What the task asks
Across the entries below, how many lines contain the string "have"? Only the number is wanted.
#### Source material ####
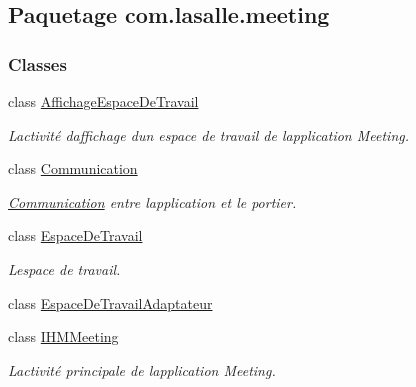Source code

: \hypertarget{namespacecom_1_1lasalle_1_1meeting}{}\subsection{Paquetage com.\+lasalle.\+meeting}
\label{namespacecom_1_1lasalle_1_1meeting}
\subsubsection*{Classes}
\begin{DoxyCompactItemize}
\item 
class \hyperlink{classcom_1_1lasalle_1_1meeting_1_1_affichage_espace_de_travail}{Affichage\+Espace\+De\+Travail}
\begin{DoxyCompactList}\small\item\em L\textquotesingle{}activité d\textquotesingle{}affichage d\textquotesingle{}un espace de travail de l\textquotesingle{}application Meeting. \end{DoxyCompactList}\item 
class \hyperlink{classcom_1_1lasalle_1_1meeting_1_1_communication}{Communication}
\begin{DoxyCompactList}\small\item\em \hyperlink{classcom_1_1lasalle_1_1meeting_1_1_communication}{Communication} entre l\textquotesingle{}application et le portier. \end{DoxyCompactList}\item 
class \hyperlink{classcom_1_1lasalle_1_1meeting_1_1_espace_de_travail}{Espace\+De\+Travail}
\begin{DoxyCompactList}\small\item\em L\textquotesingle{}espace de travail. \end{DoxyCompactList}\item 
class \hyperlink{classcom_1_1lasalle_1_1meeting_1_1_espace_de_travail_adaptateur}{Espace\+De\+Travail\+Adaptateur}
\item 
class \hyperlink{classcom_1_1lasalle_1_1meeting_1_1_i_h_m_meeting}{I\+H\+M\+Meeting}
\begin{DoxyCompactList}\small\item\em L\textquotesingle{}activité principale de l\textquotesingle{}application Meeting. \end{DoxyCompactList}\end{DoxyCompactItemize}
####
#### Source material ####
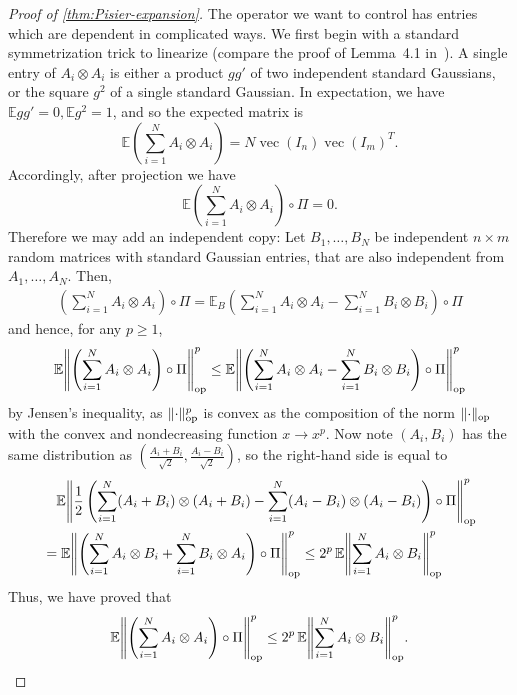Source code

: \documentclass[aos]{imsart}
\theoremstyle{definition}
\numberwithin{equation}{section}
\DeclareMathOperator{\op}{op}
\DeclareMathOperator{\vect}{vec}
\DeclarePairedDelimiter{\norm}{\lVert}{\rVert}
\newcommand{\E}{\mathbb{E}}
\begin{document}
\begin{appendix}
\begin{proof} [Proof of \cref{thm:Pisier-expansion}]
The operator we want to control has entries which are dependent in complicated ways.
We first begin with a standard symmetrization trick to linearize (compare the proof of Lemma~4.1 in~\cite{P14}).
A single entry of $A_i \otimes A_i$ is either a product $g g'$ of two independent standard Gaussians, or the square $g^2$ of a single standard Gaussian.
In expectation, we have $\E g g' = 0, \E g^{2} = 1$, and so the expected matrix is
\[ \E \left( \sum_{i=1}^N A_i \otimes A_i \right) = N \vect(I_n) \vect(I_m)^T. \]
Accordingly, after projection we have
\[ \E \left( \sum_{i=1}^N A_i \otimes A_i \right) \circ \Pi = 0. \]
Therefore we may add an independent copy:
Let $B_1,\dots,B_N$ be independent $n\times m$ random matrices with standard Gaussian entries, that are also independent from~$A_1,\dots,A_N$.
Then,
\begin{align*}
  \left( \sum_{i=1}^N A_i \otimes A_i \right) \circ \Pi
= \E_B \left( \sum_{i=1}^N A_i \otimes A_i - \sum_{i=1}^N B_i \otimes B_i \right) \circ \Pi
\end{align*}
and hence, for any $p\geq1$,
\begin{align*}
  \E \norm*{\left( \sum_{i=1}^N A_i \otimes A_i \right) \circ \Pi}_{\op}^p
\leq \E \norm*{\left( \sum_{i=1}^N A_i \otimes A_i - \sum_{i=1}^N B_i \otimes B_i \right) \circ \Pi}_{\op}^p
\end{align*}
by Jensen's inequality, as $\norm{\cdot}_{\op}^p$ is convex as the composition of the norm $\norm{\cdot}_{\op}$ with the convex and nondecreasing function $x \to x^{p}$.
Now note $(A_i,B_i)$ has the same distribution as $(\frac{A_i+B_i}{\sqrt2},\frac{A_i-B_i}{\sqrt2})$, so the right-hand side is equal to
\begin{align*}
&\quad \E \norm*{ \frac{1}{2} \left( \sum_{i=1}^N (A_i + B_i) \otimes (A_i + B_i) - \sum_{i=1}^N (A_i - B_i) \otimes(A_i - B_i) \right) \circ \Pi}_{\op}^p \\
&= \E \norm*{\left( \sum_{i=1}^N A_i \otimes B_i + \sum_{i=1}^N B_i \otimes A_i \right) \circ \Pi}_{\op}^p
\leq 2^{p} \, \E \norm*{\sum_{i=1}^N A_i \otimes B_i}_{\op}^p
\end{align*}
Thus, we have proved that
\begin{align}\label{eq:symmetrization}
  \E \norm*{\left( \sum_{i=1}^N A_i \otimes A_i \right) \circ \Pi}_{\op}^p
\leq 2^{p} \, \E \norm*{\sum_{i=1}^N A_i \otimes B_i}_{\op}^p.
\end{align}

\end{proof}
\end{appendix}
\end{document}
####
Response to the exercise
3